Defending against phishing is important because a single compromised account can expose contact networks, sensitive plans, and locations. This potentially allows surveillance, harassment, or disruption of ongoing work.
A major phishing attack was recently documented by the University of Toronto’s Citizen Lab. The organization found that COLDRIVER, an advanced persistent threat (APT) group, used advanced spear-phishing to target civil society groups. This included opposition figures, NGO staff, media organizations, and more.
The attackers impersonated people close to the targets, such as colleagues, funders, or government employees, using fake email accounts and documents. These documents contained links to credential-harvesting pages designed to imitate legitimate email login pages.
Microsoft and the U.S. Department of Justice later seized over 100 phishing domains. Following this, the attackers shifted to a WhatsApp spear‑phishing scheme that abused QR device‑linking to hijack accounts.
Anti-phishing tools can be effective in helping defend against these attacks. They may preview link destinations before loading pages, flag look-alike domains, and block fake login pages.
Malware detection tools
Malware (short for “malicious software”) is designed to infiltrate a device or network to steal data, surveil activity, disrupt operations, or extort payment through ransomware. Common types include:
- Viruses: Often attached to legitimate files and executed when opened, potentially spreading, corrupting, or deleting data.
- Trojans: Disguised as legitimate apps or attachments but designed to steal credentials, log keystrokes, or install backdoors.
- Worms: Self-replicating programs that spread across networks via email attachments, downloads, or infected storage.
Some signs of a malware infection include sudden system slowdowns, unusually high data usage, unknown apps or processes running in the background, redirected browsing, and unexpected pop-ups. You might also notice that your battery drains faster than usual or that your device is running hotter. That said, many of these programs can be difficult to detect without specialized software.
Anti-malware tools usually combine multiple detection methods and can run both on‑demand and in real time. They use signature-based detection to identify known threats, heuristic analysis to identify suspicious code patterns, and behavioral monitoring to flag activity consistent with malware.

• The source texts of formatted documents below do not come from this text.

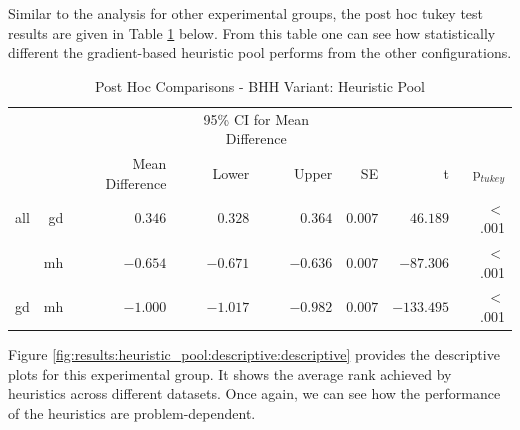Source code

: Similar to the analysis for other experimental groups, the post hoc tukey test results are given in Table \ref{tab:results:heuristic_pool:post_hoc} below. From this table one can see how statistically different the gradient-based heuristic pool performs from the other configurations.

\begin{table}[htbp]
	\centering
	\caption{Post Hoc Comparisons - BHH Variant: Heuristic Pool}
	\label{tab:results:heuristic_pool:post_hoc}%
	\par\bigskip
	\resizebox{\textwidth}{!}
	{
		\begin{tabular}{lrrrrrrr}
			\toprule
			\multicolumn{1}{c}{} & \multicolumn{1}{c}{} & \multicolumn{1}{c}{} & \multicolumn{2}{c}{95\% CI for Mean Difference} & \multicolumn{1}{c}{} & \multicolumn{1}{c}{} & \multicolumn{1}{c}{} \\
			\cline{4-5}
			$ $ & $ $ & Mean Difference & Lower & Upper & SE & t & p$_{tukey}$  \\
			\cmidrule[0.4pt]{1-8}
			all & gd & $0.346$ & $0.328$ & $0.364$ & $0.007$ & $46.189$ & $<$ .001  \\
			$ $ & mh & $-0.654$ & $-0.671$ & $-0.636$ & $0.007$ & $-87.306$ & $<$ .001  \\
			gd & mh & $-1.000$ & $-1.017$ & $-0.982$ & $0.007$ & $-133.495$ & $<$ .001  \\
			\bottomrule
		\end{tabular}
	}
\end{table}

Figure \ref{fig:results:heuristic_pool:descriptive:descriptive} provides the descriptive plots for this experimental group. It shows the average rank achieved by heuristics across different datasets. Once again, we can see how the performance of the heuristics are problem-dependent.

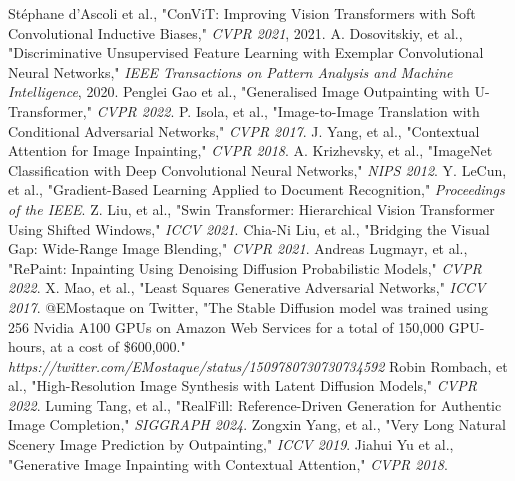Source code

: \documentclass[sigconf]{acmart}
\begin{document}
\begin{thebibliography}{9}
     Stéphane d’Ascoli et al., "ConViT: Improving Vision Transformers with Soft Convolutional Inductive Biases," \textit{CVPR 2021}, 2021.
     A. Dosovitskiy, et al., "Discriminative Unsupervised Feature Learning with Exemplar Convolutional Neural Networks," \textit{IEEE Transactions on Pattern Analysis and Machine Intelligence}, 2020.
     Penglei Gao et al., "Generalised Image Outpainting with U-Transformer," \textit{CVPR 2022}.
     P. Isola, et al., "Image-to-Image Translation with Conditional Adversarial Networks," \textit{CVPR 2017}.
     J. Yang, et al., "Contextual Attention for Image Inpainting," \textit{CVPR 2018}.
     A. Krizhevsky, et al., "ImageNet Classification with Deep Convolutional Neural Networks," \textit{NIPS 2012}.
     Y. LeCun, et al., "Gradient-Based Learning Applied to Document Recognition," \textit{Proceedings of the IEEE}.
     Z. Liu, et al., "Swin Transformer: Hierarchical Vision Transformer Using Shifted Windows," \textit{ICCV 2021}.
     Chia-Ni Liu, et al., "Bridging the Visual Gap: Wide-Range Image Blending," \textit{CVPR 2021}.
     Andreas Lugmayr, et al., "RePaint: Inpainting Using Denoising Diffusion Probabilistic Models," \textit{CVPR 2022}.
     X. Mao, et al., "Least Squares Generative Adversarial Networks," \textit{ICCV 2017}.
     @EMostaque on Twitter, "The Stable Diffusion model was trained using 256 Nvidia A100 GPUs on Amazon Web Services for a total of 150,000 GPU-hours, at a cost of \$600,000." \textit{https://twitter.com/EMostaque/status/1509780730730734592}
     Robin Rombach, et al., "High-Resolution Image Synthesis with Latent Diffusion Models," \textit{CVPR 2022}.
     Luming Tang, et al., "RealFill: Reference-Driven Generation for Authentic Image Completion," \textit{SIGGRAPH 2024}.
     Zongxin Yang, et al., "Very Long Natural Scenery Image Prediction by Outpainting," \textit{ICCV 2019}.
     Jiahui Yu et al., "Generative Image Inpainting with Contextual Attention," \textit{CVPR 2018}.
\end{thebibliography}
\end{document}

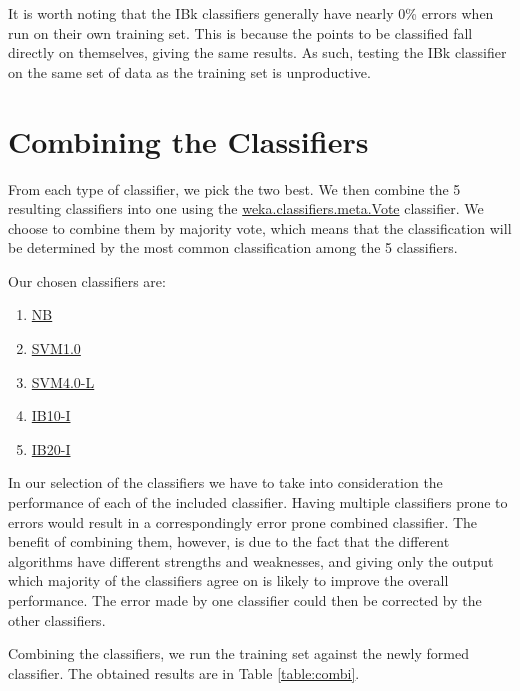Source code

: \documentclass[12pt]{article}
\begin{document}
It is worth noting that the IBk classifiers generally have nearly 0\% errors when run on their own training set. This is because the points to be classified fall directly on themselves, giving the same results. As such, testing the IBk classifier on the same set of data as the training set is unproductive.


\section{Combining the Classifiers}
From each type of classifier, we pick the two best. We then combine the 5 resulting classifiers into one using the \url{weka.classifiers.meta.Vote} classifier. We choose to combine them by majority vote, which means that the classification will be determined by the most common classification among the 5 classifiers.

Our chosen classifiers are:
\begin{enumerate}
	\item \url{NB}
	\item \url{SVM1.0}
	\item \url{SVM4.0-L}
	\item \url{IB10-I}
	\item \url{IB20-I}
\end{enumerate}
In our selection of the classifiers we have to take into consideration the performance of each of the included classifier. Having multiple classifiers prone to errors would result in a correspondingly error prone combined classifier. The benefit of combining them, however, is due to the fact that the different algorithms have different strengths and weaknesses, and giving only the output which majority of the classifiers agree on is likely to improve the overall performance. The error made by one classifier could then be corrected by the other classifiers.

Combining the classifiers, we run the training set against the newly formed classifier. The obtained results are in Table \ref{table:combi}.
\end{document}
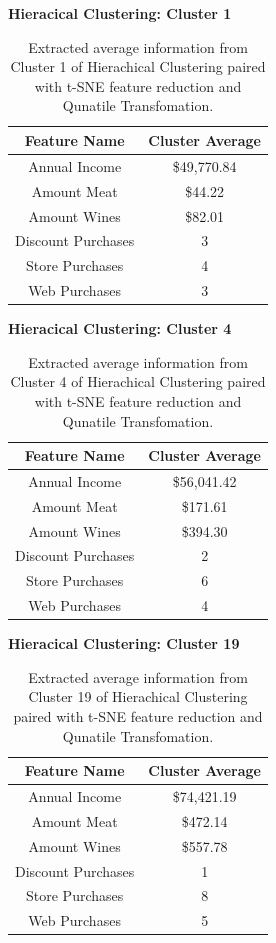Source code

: \documentclass[twocolumn]{article}
\begin{document}
\begin{table}
    \centering
    \textbf{Hieracical Clustering: Cluster 1}
        \begin{tabular}{|c|c|}
            \hline
            \textbf{Feature Name} & \textbf{Cluster Average} \\
            \hline
            Annual Income & \$49,770.84 \\
            Amount Meat & \$44.22 \\
            Amount Wines & \$82.01 \\
            Discount Purchases & 3 \\
            Store Purchases & 4 \\
            Web Purchases & 3 \\
            \hline
        \end{tabular}
    \caption{Extracted average information from Cluster 1 of Hierachical Clustering paired with t-SNE feature reduction and Qunatile Transfomation.}
\end{table}

\begin{table}
    \centering
    \textbf{Hieracical Clustering: Cluster 4}
        \begin{tabular}{|c|c|}
            \hline
            \textbf{Feature Name} & \textbf{Cluster Average} \\
            \hline
            Annual Income & \$56,041.42 \\
            Amount Meat & \$171.61 \\
            Amount Wines & \$394.30 \\
            Discount Purchases & 2 \\
            Store Purchases & 6 \\
            Web Purchases & 4 \\
            \hline
        \end{tabular}
    \caption{Extracted average information from Cluster 4 of Hierachical Clustering paired with t-SNE feature reduction and Qunatile Transfomation.}
\end{table}

\begin{table}
    \centering
    \textbf{Hieracical Clustering: Cluster 19}
        \begin{tabular}{|c|c|}
            \hline
            \textbf{Feature Name} & \textbf{Cluster Average} \\
            \hline
            Annual Income & \$74,421.19 \\
            Amount Meat & \$472.14 \\
            Amount Wines & \$557.78 \\
            Discount Purchases & 1 \\
            Store Purchases & 8 \\
            Web Purchases & 5 \\
            \hline
        \end{tabular}
    \caption{Extracted average information from Cluster 19 of Hierachical Clustering paired with t-SNE feature reduction and Qunatile Transfomation.}
\end{table}
\end{document}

For example, a scanner may quarantine a file that suddenly encrypts a large number of documents (ransomware behavior) or modifies startup entries and system settings (typical of Trojans and worms), even if the exact threat has not been previously identified.
Activists requiring moderate OPSEC
This section focuses on recommendations for activists requiring more advanced security measures. This includes individuals who are:
- Public-facing leaders of organized actions or mobilizations.
- Regular attendees or participants of in-person organized actions or campaigns.
- Facing adversaries with significant funding or private/corporate interests.
Default E2EE and basic security hardening are often recommended for individuals or organizations with moderate OPSEC needs. Activists often store and share sensitive data, so reducing risk across the entire network is important. This means ensuring that devices and accounts are consistently secured across participants.
Attacks at this level may reveal your location, private chats, contacts, files, and behavioral patterns. If you regularly attend in-person campaigns or events, this information may be used to track or identify you in real-world settings.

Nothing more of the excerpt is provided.